The campaign for Ar-Raqqa City also faces significant challenges beyond the urban fight. Continued U.S. support to the YPG risks alienating local Sunni Arabs whose support will be required to secure and govern the city over the long term against the threat posed by ISIS, Al-Qaeda, and other Salafi-Jihadist groups. The local population’s long-standing ethnic and political grievances will not be addressed by the participation of Sunni Arabs in the Syrian Arab Coalition (SAC) or Raqqa Civilian Council – both of which locals view as mere puppets of the YPG in Northern Syria. The decision to back the YPG in Ar-Raqqa City also furthers a widening divide between the U.S. and Turkey in Syria. Turkey views with deep suspicion the institutional links between the YPG and the Kurdistan Workers’ Party (PKK), a designated Foreign Terrorist Organization that is currently waging an active insurgency in Southern Turkey. Turkish President Recep Erdogan mounted a failed lobbying campaign to convince both U.S. President Donald Trump and former U.S. President Barack Obama to halt their support for the SDF in Northern Syria in favor of opposition groups backed by Turkey. Turkey retains the capability to launch a major cross-border intervention against the YPG along the Syrian-Turkish Border - particularly at the border town of Tel Abyad in Northern Ar-Raqqa Province. Turkey nonetheless will likely eschew any intervention over the near term and instead hope that the YPG weakens itself through a sustained engagement in Ar-Raqqa City.
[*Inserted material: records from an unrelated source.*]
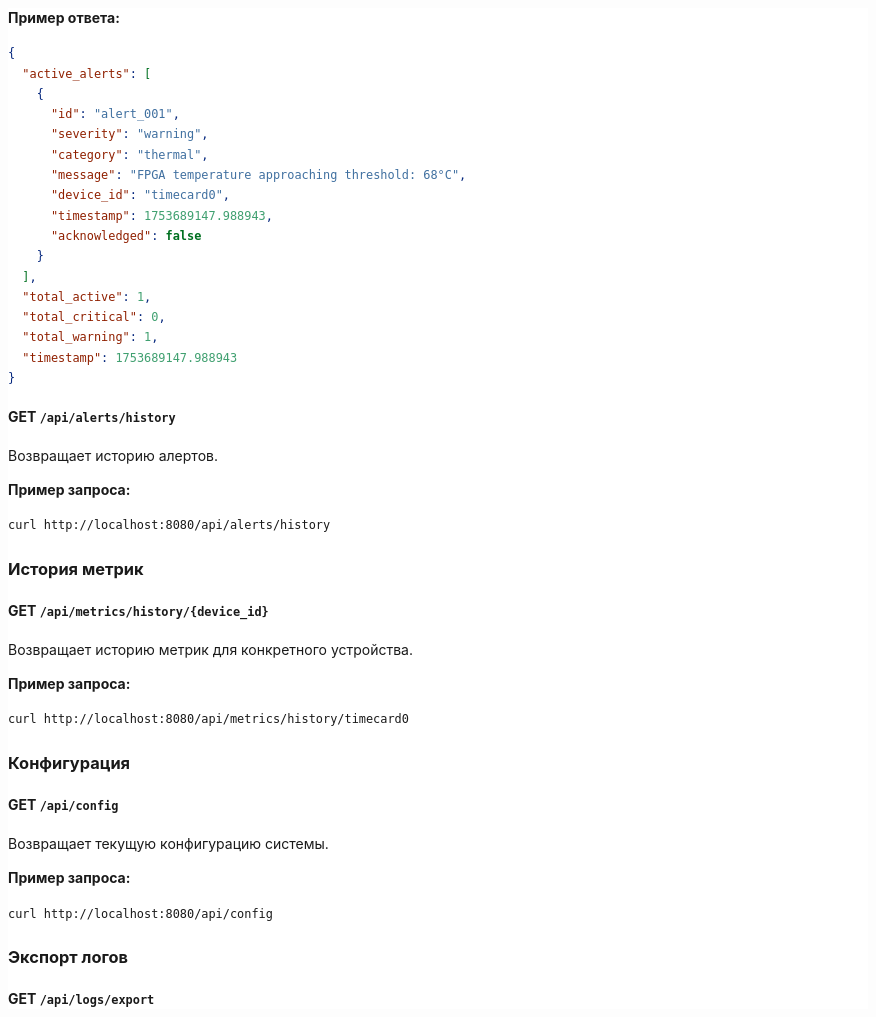 **Пример ответа:**
```json
{
  "active_alerts": [
    {
      "id": "alert_001",
      "severity": "warning",
      "category": "thermal",
      "message": "FPGA temperature approaching threshold: 68°C",
      "device_id": "timecard0",
      "timestamp": 1753689147.988943,
      "acknowledged": false
    }
  ],
  "total_active": 1,
  "total_critical": 0,
  "total_warning": 1,
  "timestamp": 1753689147.988943
}
```

#### GET `/api/alerts/history`

Возвращает историю алертов.

**Пример запроса:**
```bash
curl http://localhost:8080/api/alerts/history
```

### История метрик

#### GET `/api/metrics/history/{device_id}`

Возвращает историю метрик для конкретного устройства.

**Пример запроса:**
```bash
curl http://localhost:8080/api/metrics/history/timecard0
```

### Конфигурация

#### GET `/api/config`

Возвращает текущую конфигурацию системы.

**Пример запроса:**
```bash
curl http://localhost:8080/api/config
```

### Экспорт логов

#### GET `/api/logs/export`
The Russo-Iranian Coalition also remains poised to exploit any setbacks suffered by the SDF in Ar-Raqqa City. Forces loyal to Syrian President Bashar al-Assad advanced into regions directly abutting the SDF in Tabqa in Western Ar-Raqqa Province on June 13. The U.S. later shot down a Syrian Arab Air Force fighter jet after the aircraft dropped munitions near positions held by the SDF near Tabqa on June 18. Russia, Iran, and Assad likely intend to block further gains by the SDF near Ar-Raqqa City as part of a wider effort to constrain the U.S. Anti-ISIS Coalition in Eastern Syria that began in May 2017.

ISIS ultimately will not suffer a fatal blow in Ar-Raqqa City. Intelligence officials and local activists report that the group has already relocated the majority of its leadership, media, chemical weapons, and external attack cells south of Ar-Raqqa City to the town of Mayadin in Deir ez-Zour Province in Eastern Syria. The SDF and U.S. Anti-ISIS Coalition as well as the Russo-Iranian Coalition both cannot easily access this terrain – located deep along the Euphrates River Valley – with their current force posture. ISIS stands to retain safe haven for the indefinite future despite the loss of its ‘de facto’ capital. The fall of Ar-Raqqa City will be symbolic – but it will not be decisive.